## Work task:
Of the lines in the data below, write out exactly those from the one holding "Runs a script, using" through the one holding "If you add a", both included.

***** Supplied information

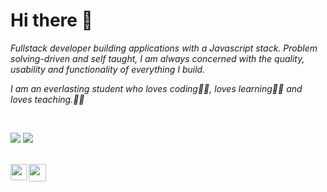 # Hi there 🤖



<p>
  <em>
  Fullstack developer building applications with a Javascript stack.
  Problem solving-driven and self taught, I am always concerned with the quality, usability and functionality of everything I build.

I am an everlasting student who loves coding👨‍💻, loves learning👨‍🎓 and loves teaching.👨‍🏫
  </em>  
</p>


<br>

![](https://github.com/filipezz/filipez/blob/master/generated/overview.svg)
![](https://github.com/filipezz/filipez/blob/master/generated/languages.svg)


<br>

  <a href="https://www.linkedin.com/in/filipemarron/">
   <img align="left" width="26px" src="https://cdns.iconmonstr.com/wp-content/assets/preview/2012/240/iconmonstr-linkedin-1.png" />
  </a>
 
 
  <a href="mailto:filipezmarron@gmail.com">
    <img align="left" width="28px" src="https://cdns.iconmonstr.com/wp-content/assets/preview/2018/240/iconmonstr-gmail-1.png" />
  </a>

**********
***** Supplied information

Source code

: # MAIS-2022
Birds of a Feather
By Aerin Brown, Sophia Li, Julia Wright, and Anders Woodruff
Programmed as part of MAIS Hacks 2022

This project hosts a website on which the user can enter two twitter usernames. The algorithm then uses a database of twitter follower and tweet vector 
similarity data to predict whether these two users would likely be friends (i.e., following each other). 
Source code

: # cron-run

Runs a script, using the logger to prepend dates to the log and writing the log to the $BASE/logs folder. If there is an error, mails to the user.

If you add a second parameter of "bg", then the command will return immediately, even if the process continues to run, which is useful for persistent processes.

**********
***** Supplied information

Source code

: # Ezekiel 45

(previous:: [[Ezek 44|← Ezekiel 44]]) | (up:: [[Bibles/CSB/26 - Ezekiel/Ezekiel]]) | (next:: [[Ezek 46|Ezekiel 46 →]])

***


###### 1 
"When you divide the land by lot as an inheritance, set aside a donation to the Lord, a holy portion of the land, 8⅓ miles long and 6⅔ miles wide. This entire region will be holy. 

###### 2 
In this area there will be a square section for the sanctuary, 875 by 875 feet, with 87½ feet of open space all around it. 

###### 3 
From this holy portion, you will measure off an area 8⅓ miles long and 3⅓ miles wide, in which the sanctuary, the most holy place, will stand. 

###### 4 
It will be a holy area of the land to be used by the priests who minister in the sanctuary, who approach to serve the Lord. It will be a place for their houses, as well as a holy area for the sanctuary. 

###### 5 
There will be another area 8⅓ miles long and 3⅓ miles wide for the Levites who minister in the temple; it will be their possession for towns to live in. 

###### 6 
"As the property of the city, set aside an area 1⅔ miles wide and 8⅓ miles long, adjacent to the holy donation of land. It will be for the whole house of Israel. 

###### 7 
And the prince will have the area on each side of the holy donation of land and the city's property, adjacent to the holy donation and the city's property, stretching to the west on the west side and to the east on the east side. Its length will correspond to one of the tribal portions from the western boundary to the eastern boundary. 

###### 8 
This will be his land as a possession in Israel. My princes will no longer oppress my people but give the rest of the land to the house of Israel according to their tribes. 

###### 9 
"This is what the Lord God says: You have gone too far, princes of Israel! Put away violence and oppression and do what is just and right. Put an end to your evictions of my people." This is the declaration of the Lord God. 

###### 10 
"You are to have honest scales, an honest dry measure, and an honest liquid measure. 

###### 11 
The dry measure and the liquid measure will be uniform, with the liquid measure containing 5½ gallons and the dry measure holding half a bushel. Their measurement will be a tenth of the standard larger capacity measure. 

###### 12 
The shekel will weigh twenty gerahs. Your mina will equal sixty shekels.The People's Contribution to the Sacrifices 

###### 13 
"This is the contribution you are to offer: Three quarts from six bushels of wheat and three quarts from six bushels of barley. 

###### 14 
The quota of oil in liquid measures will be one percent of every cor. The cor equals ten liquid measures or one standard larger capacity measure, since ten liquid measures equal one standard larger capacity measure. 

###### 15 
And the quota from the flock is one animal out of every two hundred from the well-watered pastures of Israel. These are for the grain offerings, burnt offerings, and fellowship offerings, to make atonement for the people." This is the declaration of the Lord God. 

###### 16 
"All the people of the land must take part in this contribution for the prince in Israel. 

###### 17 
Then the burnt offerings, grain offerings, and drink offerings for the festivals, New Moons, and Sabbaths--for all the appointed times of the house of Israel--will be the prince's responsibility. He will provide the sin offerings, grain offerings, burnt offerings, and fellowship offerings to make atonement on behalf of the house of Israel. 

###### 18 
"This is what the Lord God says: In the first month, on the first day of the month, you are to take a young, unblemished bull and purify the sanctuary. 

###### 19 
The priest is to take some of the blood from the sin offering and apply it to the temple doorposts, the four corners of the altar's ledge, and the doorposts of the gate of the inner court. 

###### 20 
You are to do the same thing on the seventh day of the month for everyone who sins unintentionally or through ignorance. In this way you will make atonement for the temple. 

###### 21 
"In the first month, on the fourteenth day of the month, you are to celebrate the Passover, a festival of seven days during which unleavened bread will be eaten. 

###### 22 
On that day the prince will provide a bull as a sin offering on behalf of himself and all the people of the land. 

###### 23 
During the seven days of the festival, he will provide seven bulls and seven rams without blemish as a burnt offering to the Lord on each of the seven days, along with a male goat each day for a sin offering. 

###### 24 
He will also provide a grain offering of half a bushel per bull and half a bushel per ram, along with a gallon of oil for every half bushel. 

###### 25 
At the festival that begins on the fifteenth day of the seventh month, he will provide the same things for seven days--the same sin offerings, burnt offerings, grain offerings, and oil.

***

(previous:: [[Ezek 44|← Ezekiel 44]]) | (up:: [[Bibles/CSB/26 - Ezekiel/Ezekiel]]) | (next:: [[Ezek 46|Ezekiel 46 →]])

**********

## Answer to this exercise:
Runs a script, using the logger to prepend dates to the log and writing the log to the $BASE/logs folder. If there is an error, mails to the user.

If you add a second parameter of "bg", then the command will return immediately, even if the process continues to run, which is useful for persistent processes.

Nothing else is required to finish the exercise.